Bien sûr, la perspective est l'action commune, et donc la communication. Mais il est ridicule de situer tout cela dans les termes des ennemis : il est risible de se placer dans le système monétaire pour présenter des "solutions" aux crises financières. C'est même honteux. Il n'est pas dit partout que c'est honteux. Le dire est possible. Il faut le dire.
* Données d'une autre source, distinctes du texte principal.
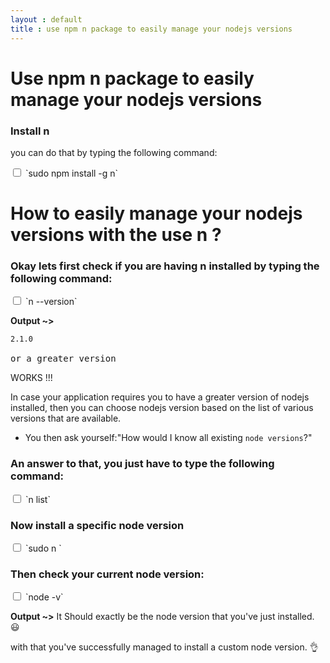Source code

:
 ```yaml
---
layout : default
title : use npm n package to easily manage your nodejs versions
---
```


# Use npm n package to easily manage your nodejs versions

<h3>Install n</h3>

you can do that by typing the following command:

<input type="checkbox" class="sidebar-checkbox" id="sidebar-checkbox">
`sudo npm install -g n`


# How to easily manage your nodejs versions with the use n ?

<h3>Okay lets first check if you are having n installed by typing the following command:</h3>
<input type="checkbox" class="sidebar-checkbox" id="sidebar-checkbox">
`n --version`

<strong>Output ~></strong>
<pre><code>2.1.0</code>

or a greater version</pre>
WORKS !!!

In case your application requires you to have a greater version of nodejs installed, then you can choose nodejs version based on the list of various versions that are available.

* You then ask yourself:"How would I know all existing `node versions`?"

<h3>An answer to that, you just have to type the following command:</h3>

<input type="checkbox" class="sidebar-checkbox" id="sidebar-checkbox">
`n list`

<h3>Now install a specific node version</h3>

<input type="checkbox" class="sidebar-checkbox" id="sidebar-checkbox">
`sudo n <versionToBeIntalled>`

<h3>Then check your current node version:</h3>

<input type="checkbox" class="sidebar-checkbox" id="sidebar-checkbox">
`node -v`

<strong>Output ~></strong>
It Should exactly be the node version that you've just installed. :smiley:

with that you've successfully managed to install a custom node version. :ok_hand:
Là éclate, là éclatera l'incendie du rassemblement, des forces invincibles. On ne rassemble pas sur des poussières et des ruines, mais sur la vie au long de l'histoire, de l'expérience. Il faut élargir la lutte : ce ne peut être qu'en retrouvant d'abord des fondations saines, évidentes, omniprésentes. Le sacrifice à accomplir est d'abord de quelques heures par semaine, et puis d'une attitude contre les vents puants, les miasmes des pouvoirs. Il faut même aller à des réunions où ceux qui parlent le plus aisément sont ceux qui ont le moins à dire — si souvent présidents locaux de ligues des droits de l'homme, d'amis du Monde Diplomatique, ou d'ATTAC —. Il ne faut pas chercher à se faire élire. Il ne faut pas chercher à être immédiatement entendu. Il faut laisser le triomphe, des soirées électorales et autres campagnes, aux installés dans le confort de leurs faussetés militantistes. Il faut redire le plus fort de l'histoire et du présent, qui n'est facile ni à voir ni à faire voir.

Seulement, alors, le monde nous revient.